= GIVEN DATA =
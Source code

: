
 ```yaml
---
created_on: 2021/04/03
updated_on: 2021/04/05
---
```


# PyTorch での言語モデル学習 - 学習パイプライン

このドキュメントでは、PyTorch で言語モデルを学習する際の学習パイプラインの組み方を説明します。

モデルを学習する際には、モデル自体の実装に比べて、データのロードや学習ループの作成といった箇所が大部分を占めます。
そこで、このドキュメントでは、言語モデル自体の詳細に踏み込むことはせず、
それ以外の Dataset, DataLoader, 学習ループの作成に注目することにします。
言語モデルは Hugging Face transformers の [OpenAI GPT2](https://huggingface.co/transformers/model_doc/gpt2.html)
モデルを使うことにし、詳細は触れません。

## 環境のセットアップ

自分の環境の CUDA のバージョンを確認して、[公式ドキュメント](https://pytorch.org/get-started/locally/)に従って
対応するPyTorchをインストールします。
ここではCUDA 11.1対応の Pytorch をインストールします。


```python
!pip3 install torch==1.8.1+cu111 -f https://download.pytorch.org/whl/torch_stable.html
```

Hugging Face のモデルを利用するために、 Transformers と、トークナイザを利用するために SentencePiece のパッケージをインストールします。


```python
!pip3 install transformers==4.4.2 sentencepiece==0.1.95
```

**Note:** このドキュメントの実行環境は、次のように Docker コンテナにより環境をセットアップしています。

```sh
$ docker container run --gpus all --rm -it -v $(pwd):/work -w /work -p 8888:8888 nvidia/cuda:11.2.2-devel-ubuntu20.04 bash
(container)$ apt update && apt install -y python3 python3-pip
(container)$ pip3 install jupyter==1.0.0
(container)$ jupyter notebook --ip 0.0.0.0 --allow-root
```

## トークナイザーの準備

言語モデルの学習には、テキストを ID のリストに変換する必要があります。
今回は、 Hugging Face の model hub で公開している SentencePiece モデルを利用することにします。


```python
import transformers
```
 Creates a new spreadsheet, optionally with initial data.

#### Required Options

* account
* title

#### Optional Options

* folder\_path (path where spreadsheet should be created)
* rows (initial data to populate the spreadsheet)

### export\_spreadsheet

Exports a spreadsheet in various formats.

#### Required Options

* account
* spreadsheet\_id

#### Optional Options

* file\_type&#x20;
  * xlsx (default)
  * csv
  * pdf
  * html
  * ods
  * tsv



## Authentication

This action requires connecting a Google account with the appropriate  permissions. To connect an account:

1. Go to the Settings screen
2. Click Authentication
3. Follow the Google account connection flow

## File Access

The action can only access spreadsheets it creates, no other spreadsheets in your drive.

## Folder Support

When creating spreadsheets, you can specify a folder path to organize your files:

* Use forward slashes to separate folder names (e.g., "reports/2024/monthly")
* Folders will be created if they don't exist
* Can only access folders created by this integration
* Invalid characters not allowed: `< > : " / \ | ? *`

= ABOUT THIS EXERCISE =
A complete, exact copy of the records is what is needed.

= OUTPUT BELOW =
Source code

:
 ```yaml
---
created_on: 2021/04/03
updated_on: 2021/04/05
---
```


# PyTorch での言語モデル学習 - 学習パイプライン

このドキュメントでは、PyTorch で言語モデルを学習する際の学習パイプラインの組み方を説明します。

モデルを学習する際には、モデル自体の実装に比べて、データのロードや学習ループの作成といった箇所が大部分を占めます。
そこで、このドキュメントでは、言語モデル自体の詳細に踏み込むことはせず、
それ以外の Dataset, DataLoader, 学習ループの作成に注目することにします。
言語モデルは Hugging Face transformers の [OpenAI GPT2](https://huggingface.co/transformers/model_doc/gpt2.html)
モデルを使うことにし、詳細は触れません。

## 環境のセットアップ

自分の環境の CUDA のバージョンを確認して、[公式ドキュメント](https://pytorch.org/get-started/locally/)に従って
対応するPyTorchをインストールします。
ここではCUDA 11.1対応の Pytorch をインストールします。


```python
!pip3 install torch==1.8.1+cu111 -f https://download.pytorch.org/whl/torch_stable.html
```

Hugging Face のモデルを利用するために、 Transformers と、トークナイザを利用するために SentencePiece のパッケージをインストールします。


```python
!pip3 install transformers==4.4.2 sentencepiece==0.1.95
```

**Note:** このドキュメントの実行環境は、次のように Docker コンテナにより環境をセットアップしています。

```sh
$ docker container run --gpus all --rm -it -v $(pwd):/work -w /work -p 8888:8888 nvidia/cuda:11.2.2-devel-ubuntu20.04 bash
(container)$ apt update && apt install -y python3 python3-pip
(container)$ pip3 install jupyter==1.0.0
(container)$ jupyter notebook --ip 0.0.0.0 --allow-root
```

## トークナイザーの準備

言語モデルの学習には、テキストを ID のリストに変換する必要があります。
今回は、 Hugging Face の model hub で公開している SentencePiece モデルを利用することにします。


```python
import transformers
```
 Creates a new spreadsheet, optionally with initial data.

#### Required Options

* account
* title

#### Optional Options

* folder\_path (path where spreadsheet should be created)
* rows (initial data to populate the spreadsheet)

### export\_spreadsheet

Exports a spreadsheet in various formats.

#### Required Options

* account
* spreadsheet\_id

#### Optional Options

* file\_type&#x20;
  * xlsx (default)
  * csv
  * pdf
  * html
  * ods
  * tsv



## Authentication

This action requires connecting a Google account with the appropriate  permissions. To connect an account:

1. Go to the Settings screen
2. Click Authentication
3. Follow the Google account connection flow

## File Access

The action can only access spreadsheets it creates, no other spreadsheets in your drive.

## Folder Support

When creating spreadsheets, you can specify a folder path to organize your files:

* Use forward slashes to separate folder names (e.g., "reports/2024/monthly")
* Folders will be created if they don't exist
* Can only access folders created by this integration
* Invalid characters not allowed: `< > : " / \ | ? *`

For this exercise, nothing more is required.